*About this exercise*: Return the listing that follows, word for word.

*Information*:
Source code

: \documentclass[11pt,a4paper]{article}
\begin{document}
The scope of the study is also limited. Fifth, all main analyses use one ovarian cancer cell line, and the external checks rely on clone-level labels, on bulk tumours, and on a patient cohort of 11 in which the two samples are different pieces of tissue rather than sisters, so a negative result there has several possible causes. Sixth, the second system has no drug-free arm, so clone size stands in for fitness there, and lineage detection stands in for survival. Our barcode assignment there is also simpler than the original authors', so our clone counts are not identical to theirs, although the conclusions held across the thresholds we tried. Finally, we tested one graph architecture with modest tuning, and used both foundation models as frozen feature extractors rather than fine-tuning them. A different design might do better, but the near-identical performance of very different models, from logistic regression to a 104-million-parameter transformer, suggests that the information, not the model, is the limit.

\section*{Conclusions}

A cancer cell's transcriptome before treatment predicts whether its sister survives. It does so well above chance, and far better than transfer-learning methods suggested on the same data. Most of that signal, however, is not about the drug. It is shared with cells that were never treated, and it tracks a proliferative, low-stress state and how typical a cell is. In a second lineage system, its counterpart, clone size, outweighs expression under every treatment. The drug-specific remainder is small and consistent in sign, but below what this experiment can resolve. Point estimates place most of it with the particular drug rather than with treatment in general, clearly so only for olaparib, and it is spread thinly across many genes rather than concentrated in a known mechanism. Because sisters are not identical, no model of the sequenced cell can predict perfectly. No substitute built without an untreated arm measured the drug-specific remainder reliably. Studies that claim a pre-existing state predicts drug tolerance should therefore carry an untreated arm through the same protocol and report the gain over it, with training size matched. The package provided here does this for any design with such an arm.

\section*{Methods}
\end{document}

*Answer to the exercise*:
Source code

: \documentclass[11pt,a4paper]{article}
\begin{document}
The scope of the study is also limited. Fifth, all main analyses use one ovarian cancer cell line, and the external checks rely on clone-level labels, on bulk tumours, and on a patient cohort of 11 in which the two samples are different pieces of tissue rather than sisters, so a negative result there has several possible causes. Sixth, the second system has no drug-free arm, so clone size stands in for fitness there, and lineage detection stands in for survival. Our barcode assignment there is also simpler than the original authors', so our clone counts are not identical to theirs, although the conclusions held across the thresholds we tried. Finally, we tested one graph architecture with modest tuning, and used both foundation models as frozen feature extractors rather than fine-tuning them. A different design might do better, but the near-identical performance of very different models, from logistic regression to a 104-million-parameter transformer, suggests that the information, not the model, is the limit.

\section*{Conclusions}

A cancer cell's transcriptome before treatment predicts whether its sister survives. It does so well above chance, and far better than transfer-learning methods suggested on the same data. Most of that signal, however, is not about the drug. It is shared with cells that were never treated, and it tracks a proliferative, low-stress state and how typical a cell is. In a second lineage system, its counterpart, clone size, outweighs expression under every treatment. The drug-specific remainder is small and consistent in sign, but below what this experiment can resolve. Point estimates place most of it with the particular drug rather than with treatment in general, clearly so only for olaparib, and it is spread thinly across many genes rather than concentrated in a known mechanism. Because sisters are not identical, no model of the sequenced cell can predict perfectly. No substitute built without an untreated arm measured the drug-specific remainder reliably. Studies that claim a pre-existing state predicts drug tolerance should therefore carry an untreated arm through the same protocol and report the gain over it, with training size matched. The package provided here does this for any design with such an arm.

\section*{Methods}
\end{document}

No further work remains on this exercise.